— TASK ITEM —
The records below are to be transcribed exactly from their first line to the line that has "problem as a", inclusive, with every picture omitted.

— GIVEN INFORMATION —

Start of Block

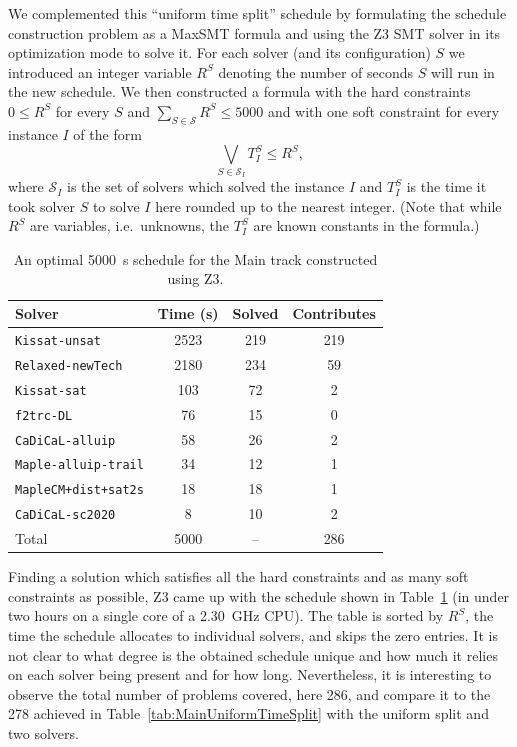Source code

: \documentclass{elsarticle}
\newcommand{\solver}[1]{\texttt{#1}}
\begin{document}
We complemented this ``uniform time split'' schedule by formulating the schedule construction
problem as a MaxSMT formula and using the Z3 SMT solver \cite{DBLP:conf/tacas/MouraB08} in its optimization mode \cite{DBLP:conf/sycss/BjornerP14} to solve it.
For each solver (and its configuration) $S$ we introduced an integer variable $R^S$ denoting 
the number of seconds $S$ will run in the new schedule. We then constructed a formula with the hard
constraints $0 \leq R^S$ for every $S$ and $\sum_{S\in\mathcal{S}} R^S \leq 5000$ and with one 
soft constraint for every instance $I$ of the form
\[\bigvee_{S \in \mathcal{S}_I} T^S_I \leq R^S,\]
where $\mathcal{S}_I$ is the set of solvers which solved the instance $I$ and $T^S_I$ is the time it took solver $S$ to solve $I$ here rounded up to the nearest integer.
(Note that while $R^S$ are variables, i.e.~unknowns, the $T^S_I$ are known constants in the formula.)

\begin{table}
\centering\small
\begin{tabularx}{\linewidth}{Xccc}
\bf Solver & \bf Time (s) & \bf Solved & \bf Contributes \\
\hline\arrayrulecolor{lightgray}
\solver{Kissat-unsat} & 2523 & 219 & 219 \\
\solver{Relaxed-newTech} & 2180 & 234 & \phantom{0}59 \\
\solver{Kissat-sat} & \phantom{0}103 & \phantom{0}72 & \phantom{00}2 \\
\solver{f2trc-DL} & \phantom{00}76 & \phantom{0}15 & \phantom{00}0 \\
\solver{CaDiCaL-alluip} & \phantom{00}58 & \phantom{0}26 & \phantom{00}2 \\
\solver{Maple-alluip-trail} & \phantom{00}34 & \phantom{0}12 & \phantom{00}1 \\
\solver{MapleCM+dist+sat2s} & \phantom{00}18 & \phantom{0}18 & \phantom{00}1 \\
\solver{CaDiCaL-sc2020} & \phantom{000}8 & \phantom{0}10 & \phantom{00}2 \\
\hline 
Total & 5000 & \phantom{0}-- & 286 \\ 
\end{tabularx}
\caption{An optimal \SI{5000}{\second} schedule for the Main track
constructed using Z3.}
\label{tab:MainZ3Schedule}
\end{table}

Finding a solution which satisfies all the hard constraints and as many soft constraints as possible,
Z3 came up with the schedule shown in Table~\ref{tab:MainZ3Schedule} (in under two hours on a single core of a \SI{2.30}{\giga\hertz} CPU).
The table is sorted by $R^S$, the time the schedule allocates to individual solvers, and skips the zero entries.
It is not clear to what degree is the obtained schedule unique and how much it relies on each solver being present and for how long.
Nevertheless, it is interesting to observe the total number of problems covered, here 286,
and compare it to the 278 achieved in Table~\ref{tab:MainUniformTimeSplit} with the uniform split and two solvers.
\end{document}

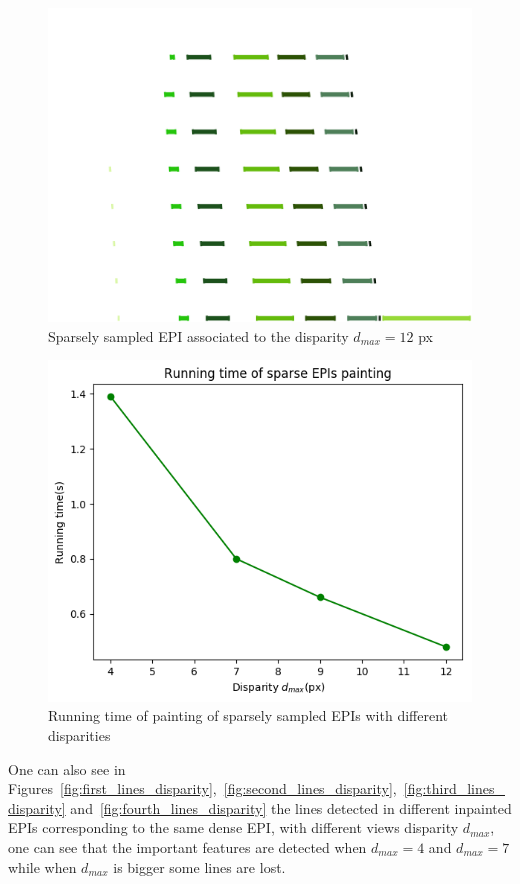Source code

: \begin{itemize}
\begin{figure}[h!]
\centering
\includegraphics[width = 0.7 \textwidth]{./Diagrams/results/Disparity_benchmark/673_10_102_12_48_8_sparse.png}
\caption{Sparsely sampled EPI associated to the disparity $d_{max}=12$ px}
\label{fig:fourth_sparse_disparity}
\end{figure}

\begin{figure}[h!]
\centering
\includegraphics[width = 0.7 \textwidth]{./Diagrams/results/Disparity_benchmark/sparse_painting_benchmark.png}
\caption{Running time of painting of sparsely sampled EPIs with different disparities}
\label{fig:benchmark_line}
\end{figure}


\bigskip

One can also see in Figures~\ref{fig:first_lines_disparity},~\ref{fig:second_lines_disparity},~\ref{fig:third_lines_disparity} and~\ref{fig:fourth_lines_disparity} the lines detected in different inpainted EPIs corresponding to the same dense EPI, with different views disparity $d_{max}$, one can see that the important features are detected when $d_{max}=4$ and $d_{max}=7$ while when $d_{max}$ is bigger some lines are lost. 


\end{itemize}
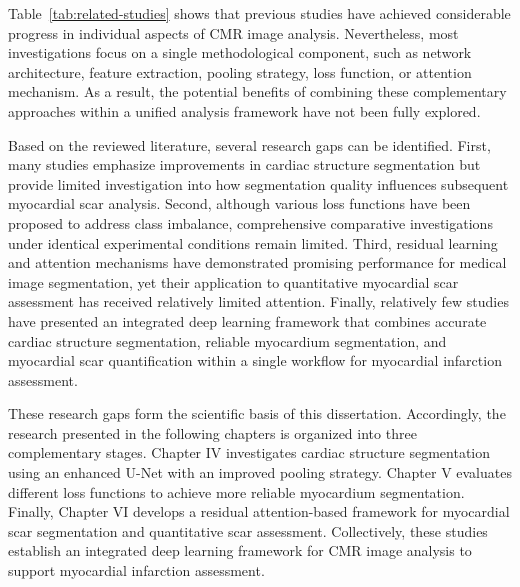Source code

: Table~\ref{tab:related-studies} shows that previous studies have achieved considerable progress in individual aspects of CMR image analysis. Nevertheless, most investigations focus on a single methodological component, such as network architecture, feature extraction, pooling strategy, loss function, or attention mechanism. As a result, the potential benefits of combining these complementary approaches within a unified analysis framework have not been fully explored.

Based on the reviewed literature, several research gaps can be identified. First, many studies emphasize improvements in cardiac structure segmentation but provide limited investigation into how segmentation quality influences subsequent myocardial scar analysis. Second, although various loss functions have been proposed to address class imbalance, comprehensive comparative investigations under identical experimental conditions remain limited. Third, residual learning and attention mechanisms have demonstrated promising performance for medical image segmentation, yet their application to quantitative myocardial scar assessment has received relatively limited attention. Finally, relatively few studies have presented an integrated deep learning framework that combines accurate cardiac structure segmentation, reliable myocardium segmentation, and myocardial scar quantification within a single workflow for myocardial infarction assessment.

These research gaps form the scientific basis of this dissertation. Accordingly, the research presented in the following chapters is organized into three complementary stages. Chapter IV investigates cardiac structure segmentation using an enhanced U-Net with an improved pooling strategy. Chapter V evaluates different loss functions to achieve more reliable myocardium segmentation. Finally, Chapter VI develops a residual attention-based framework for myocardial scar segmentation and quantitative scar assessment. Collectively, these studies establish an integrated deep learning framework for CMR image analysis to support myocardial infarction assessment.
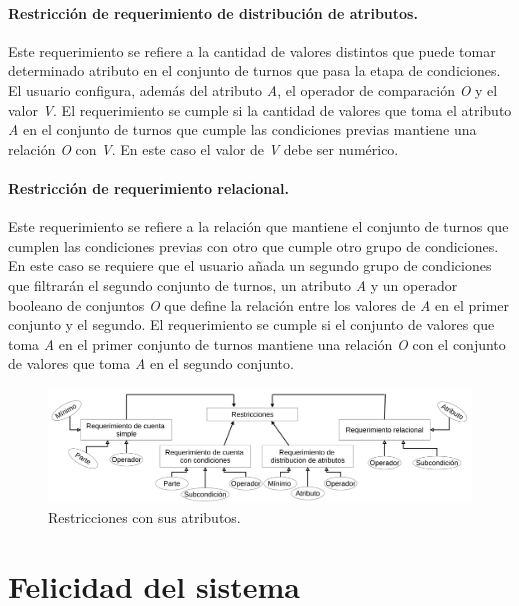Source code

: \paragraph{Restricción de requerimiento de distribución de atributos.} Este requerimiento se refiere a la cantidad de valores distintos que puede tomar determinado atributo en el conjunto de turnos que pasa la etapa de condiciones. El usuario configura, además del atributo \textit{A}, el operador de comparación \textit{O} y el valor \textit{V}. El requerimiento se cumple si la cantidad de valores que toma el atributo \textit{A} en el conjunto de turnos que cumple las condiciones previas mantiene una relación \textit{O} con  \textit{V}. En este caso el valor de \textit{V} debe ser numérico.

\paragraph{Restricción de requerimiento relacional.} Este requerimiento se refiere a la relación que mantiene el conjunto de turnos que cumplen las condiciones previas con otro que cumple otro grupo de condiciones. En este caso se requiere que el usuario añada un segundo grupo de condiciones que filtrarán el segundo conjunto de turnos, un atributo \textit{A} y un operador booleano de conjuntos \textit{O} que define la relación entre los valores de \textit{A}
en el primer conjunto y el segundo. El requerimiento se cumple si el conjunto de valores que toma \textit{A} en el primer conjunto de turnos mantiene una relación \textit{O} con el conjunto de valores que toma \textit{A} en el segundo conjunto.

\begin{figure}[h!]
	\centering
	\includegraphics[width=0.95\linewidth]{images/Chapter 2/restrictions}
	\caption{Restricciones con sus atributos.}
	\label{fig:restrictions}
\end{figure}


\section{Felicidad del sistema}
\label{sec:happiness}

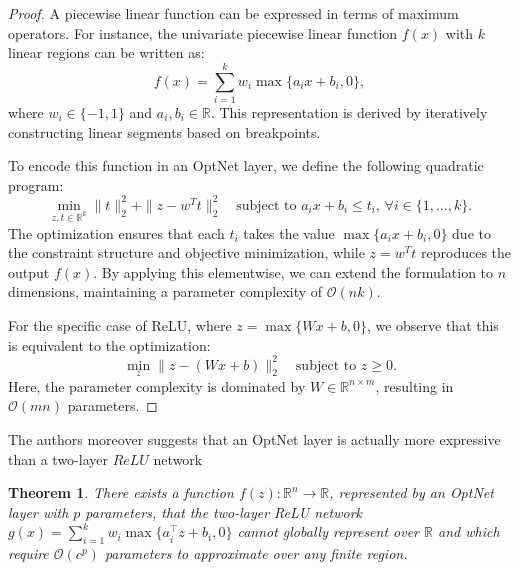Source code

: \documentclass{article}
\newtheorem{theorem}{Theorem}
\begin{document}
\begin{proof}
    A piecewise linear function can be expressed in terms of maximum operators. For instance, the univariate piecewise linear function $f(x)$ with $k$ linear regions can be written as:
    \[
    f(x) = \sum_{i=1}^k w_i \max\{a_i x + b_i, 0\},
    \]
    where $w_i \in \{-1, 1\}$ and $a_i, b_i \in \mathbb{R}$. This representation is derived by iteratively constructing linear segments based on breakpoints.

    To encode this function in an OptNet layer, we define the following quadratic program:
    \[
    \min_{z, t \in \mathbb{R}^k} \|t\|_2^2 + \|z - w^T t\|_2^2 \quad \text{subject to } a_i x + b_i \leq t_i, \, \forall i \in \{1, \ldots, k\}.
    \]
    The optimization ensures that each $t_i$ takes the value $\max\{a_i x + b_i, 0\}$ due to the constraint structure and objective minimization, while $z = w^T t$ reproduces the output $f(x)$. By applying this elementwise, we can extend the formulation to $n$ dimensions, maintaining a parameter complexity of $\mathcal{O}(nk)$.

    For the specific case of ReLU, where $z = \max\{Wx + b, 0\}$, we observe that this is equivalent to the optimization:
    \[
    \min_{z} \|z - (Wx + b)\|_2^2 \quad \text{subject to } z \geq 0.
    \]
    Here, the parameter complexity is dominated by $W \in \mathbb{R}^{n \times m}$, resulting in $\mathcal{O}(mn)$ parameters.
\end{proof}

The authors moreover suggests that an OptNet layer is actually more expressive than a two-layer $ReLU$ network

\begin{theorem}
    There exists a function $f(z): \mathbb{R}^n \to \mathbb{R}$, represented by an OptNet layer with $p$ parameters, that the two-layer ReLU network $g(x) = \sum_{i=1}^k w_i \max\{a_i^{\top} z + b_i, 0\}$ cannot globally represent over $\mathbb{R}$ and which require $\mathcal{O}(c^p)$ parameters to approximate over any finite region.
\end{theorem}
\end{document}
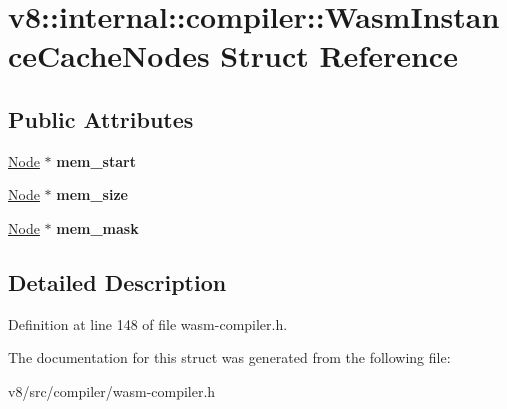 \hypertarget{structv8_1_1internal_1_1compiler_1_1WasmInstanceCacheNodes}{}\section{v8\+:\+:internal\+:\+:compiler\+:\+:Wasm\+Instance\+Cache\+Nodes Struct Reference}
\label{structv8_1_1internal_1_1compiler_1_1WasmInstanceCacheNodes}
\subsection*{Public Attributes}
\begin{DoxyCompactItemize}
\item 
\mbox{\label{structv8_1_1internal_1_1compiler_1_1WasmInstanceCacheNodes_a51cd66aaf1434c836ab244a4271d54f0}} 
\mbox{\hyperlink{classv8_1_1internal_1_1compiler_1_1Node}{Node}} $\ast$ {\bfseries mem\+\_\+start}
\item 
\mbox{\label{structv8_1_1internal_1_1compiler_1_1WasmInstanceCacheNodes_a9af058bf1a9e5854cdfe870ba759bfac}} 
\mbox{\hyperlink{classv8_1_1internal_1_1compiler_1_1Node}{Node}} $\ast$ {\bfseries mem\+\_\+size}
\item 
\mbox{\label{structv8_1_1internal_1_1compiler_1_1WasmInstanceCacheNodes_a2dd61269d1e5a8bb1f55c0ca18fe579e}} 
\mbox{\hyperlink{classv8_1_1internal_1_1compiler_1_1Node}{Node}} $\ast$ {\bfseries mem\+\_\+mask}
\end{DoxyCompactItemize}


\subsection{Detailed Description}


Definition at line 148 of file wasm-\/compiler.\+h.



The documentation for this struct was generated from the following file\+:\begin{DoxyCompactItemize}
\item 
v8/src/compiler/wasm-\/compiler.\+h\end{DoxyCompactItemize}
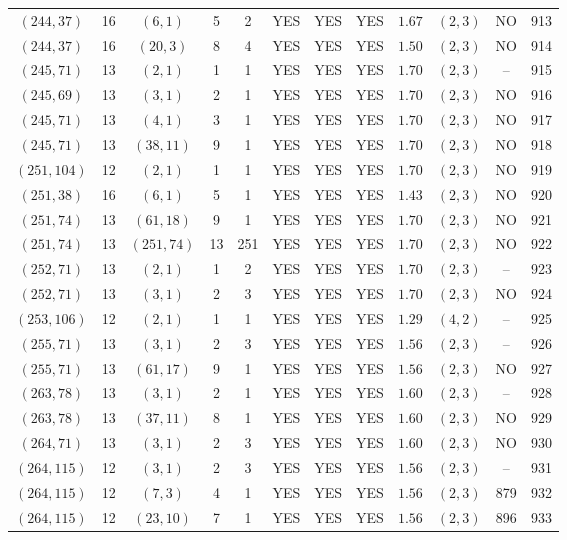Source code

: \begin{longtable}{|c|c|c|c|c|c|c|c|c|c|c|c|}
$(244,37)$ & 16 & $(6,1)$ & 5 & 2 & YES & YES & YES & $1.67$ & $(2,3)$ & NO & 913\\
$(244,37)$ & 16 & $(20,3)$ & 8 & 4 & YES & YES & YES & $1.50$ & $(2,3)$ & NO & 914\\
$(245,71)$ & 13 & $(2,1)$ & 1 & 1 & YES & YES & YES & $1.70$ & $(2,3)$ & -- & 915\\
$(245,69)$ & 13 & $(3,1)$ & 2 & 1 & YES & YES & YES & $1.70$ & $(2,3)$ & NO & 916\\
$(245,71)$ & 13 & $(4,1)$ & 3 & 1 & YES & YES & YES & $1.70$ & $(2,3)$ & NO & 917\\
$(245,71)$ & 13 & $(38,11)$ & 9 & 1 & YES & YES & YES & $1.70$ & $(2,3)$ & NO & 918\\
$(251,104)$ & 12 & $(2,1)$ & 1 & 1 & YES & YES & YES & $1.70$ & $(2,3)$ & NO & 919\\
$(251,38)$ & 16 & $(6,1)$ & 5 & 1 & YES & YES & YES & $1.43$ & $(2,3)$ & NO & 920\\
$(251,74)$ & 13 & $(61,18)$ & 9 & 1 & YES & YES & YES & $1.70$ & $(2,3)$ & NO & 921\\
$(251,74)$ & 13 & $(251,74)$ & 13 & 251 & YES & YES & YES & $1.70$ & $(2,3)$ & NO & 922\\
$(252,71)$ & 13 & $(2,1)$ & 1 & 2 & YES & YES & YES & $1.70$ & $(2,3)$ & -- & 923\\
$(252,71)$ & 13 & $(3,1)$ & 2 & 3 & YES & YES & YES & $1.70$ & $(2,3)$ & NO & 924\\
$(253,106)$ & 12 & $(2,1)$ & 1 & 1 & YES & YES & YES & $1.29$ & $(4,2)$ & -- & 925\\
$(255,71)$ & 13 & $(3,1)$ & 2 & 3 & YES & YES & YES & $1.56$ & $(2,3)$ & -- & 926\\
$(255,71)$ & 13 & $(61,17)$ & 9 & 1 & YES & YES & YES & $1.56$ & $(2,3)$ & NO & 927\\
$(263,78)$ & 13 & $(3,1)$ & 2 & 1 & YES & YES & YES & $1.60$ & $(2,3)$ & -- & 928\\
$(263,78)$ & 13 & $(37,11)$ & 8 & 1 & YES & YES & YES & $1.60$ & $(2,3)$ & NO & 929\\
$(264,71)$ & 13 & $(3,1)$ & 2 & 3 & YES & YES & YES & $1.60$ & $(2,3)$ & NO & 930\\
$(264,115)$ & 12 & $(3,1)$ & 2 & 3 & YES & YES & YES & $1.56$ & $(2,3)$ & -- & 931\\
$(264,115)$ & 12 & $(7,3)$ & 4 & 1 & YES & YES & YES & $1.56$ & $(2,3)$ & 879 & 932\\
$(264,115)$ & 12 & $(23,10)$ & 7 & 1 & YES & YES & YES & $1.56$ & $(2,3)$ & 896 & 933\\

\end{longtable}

End of Block

— TASK OUTPUT —
Source code

: \documentclass{elsarticle}
\newcommand{\solver}[1]{\texttt{#1}}
\begin{document}
We complemented this ``uniform time split'' schedule by formulating the schedule construction
problem as a MaxSMT formula and using the Z3 SMT solver \cite{DBLP:conf/tacas/MouraB08} in its optimization mode \cite{DBLP:conf/sycss/BjornerP14} to solve it.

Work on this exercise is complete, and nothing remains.